Research Project
8638840
DESCRIPTION (provided by applicant): Female sexual arousal disorder (FSAD), one of the conditions commonly described as Female sexual dysfunction (FSD) is common among older women and can be a significant reason for decreased quality of life in the aging population. FSAD is defined as the persistent or recurring inability to attain or maintain sufficient sexual excitement, causing personal distress. Disorders of arousal often include insufficient vaginal lubrication, decreased clitoral and labial sensation, decreased clitoral and labial engorgement and/or lack of vaginal smooth muscle relaxation. Often, physiological causes like previous pelvic trauma, pelvic surgery, decreased vaginal or clitoral blood flow (e.g. due to cardiovascular problems) or the side effects of certain medications, for example selective serotonin reuptake inhibitors, play an important role in the etiology of the condition. Vasoactive intestinal peptide s an important neurotransmitter in the female genitalia with smooth muscle relaxant and other pleiotropic functions. It has been shown that it can increase blood flow in female genitalia and also induce vaginal lubrication. These features make it a possible treatment for FSAD. However, given systemically it can lead to a dangerous drop in arterial blood pressure. Theses safety concerns and the pharmacokinetics profile of the free peptide require it being formulated in a way to overcome these problems before it can be used as human therapeutic. PharmaIN Corp. has succeeded in preliminary experiments with the development of an injectable, polymer-based VIP formulation called PGC-VIP. This formulation has been shown to be safe and biologically active in a model of an inflammatory disease. Additionally, it exhibits a massive increase in in-vivo half-life. This application proposes to test a topical PGC-VIP formulation for efficacy in a rat model of FSAD and to test shelf-stability of this formulation.
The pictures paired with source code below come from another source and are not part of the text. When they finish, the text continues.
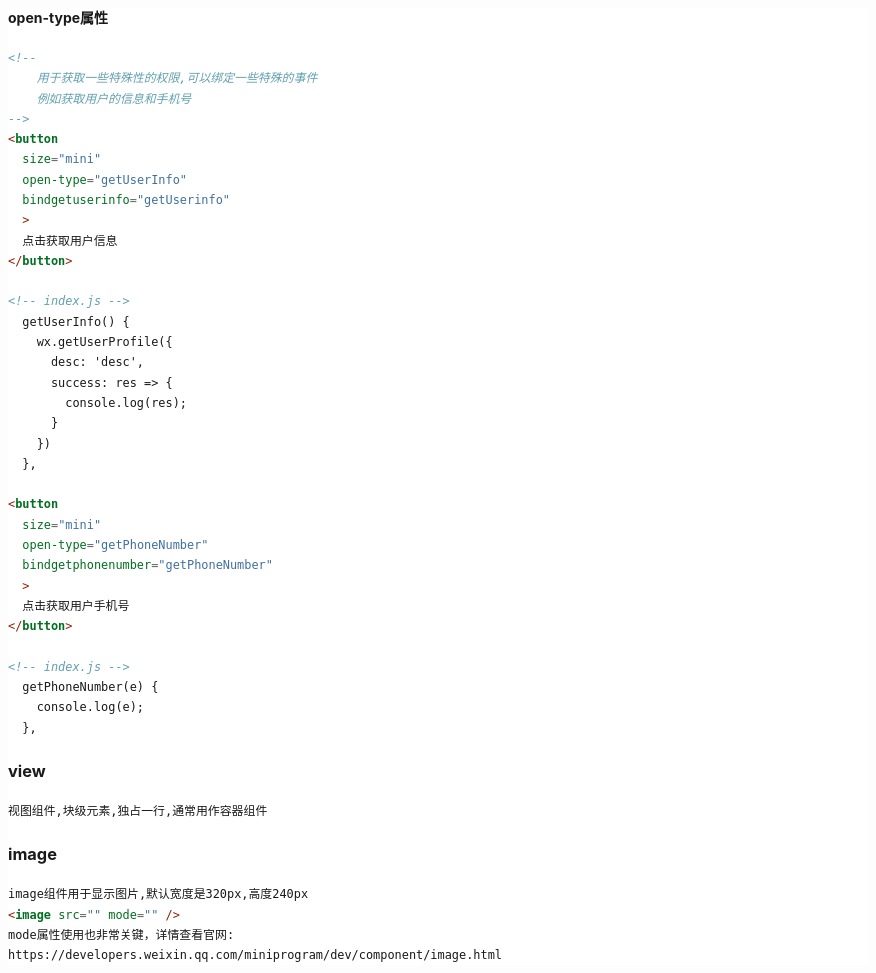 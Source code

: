 #### open-type属性

```html
<!--
	用于获取一些特殊性的权限,可以绑定一些特殊的事件
	例如获取用户的信息和手机号
-->
<button 
  size="mini" 
  open-type="getUserInfo" 
  bindgetuserinfo="getUserinfo"
  >
  点击获取用户信息
</button>

<!-- index.js -->
  getUserInfo() {
    wx.getUserProfile({
      desc: 'desc',
      success: res => {
        console.log(res);
      }
    })
  },

<button 
  size="mini" 
  open-type="getPhoneNumber" 
  bindgetphonenumber="getPhoneNumber"
  >
  点击获取用户手机号
</button>

<!-- index.js -->
  getPhoneNumber(e) {
    console.log(e);
  },
```

### view

```html
视图组件,块级元素,独占一行,通常用作容器组件
```

### image

```html
image组件用于显示图片,默认宽度是320px,高度240px
<image src="" mode="" />
mode属性使用也非常关键，详情查看官网:
https://developers.weixin.qq.com/miniprogram/dev/component/image.html
```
During the Phase I of the project sufficient material to conduct the efficacy experiment as described in aim 2 of the proposal will be synthesized in aim 1. Before the start of aim 2, this material will be submitted t QC to ensure that it is of identical composition and properties as the PGC-VIP formulation used in the preliminary experiments. Aim 2 will test the efficacy of the formulation in a rat model of FSAD and in aim 3 we will conduct a stability study.